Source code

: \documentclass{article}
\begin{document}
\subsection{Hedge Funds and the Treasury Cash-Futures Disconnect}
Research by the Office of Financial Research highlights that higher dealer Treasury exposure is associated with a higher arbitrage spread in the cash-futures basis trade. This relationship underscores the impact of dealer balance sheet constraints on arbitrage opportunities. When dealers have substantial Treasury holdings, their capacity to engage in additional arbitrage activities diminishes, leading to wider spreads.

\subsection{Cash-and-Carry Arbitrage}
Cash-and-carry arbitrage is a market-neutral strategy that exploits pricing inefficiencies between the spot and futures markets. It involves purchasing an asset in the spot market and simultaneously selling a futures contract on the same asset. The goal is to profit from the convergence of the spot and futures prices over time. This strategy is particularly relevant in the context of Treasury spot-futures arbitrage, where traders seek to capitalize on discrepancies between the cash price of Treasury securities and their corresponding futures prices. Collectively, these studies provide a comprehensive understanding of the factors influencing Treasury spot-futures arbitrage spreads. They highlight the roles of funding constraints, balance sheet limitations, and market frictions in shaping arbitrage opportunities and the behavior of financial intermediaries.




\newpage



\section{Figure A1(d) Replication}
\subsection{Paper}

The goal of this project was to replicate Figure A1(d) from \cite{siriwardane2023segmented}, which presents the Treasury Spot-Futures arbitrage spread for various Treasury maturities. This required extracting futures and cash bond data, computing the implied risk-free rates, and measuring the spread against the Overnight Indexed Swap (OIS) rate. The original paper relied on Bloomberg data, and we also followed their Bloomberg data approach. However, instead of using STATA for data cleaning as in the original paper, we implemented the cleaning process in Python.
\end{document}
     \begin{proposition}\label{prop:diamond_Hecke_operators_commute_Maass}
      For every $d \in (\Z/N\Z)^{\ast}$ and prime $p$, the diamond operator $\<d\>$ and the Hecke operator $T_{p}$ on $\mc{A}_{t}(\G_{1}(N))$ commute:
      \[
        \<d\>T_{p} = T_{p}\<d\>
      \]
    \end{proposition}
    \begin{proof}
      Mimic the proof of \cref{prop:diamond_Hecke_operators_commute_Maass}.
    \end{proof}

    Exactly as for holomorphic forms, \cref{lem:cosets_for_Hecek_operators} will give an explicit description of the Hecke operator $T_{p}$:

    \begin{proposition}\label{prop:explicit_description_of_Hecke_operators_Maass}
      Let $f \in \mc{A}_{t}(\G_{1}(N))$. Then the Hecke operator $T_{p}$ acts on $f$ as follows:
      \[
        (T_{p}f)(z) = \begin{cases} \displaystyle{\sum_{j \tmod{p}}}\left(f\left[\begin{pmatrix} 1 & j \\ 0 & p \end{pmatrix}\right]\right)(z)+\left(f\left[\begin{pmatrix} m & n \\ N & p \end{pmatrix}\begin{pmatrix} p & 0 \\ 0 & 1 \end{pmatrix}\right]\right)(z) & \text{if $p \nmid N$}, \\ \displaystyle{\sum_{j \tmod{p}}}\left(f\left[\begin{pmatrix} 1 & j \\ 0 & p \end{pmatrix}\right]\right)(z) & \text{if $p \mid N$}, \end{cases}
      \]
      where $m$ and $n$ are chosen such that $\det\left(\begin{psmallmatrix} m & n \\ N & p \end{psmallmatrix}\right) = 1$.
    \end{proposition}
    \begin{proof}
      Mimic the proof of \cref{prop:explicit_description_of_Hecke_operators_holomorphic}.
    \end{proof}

--*--

### Exercise description
Copy out every line of the data that includes the word "cref".

### Answer to this problem
      Mimic the proof of \cref{prop:diamond_Hecke_operators_commute_Maass}.
    Exactly as for holomorphic forms, \cref{lem:cosets_for_Hecek_operators} will give an explicit description of the Hecke operator $T_{p}$:
      Mimic the proof of \cref{prop:explicit_description_of_Hecke_operators_holomorphic}.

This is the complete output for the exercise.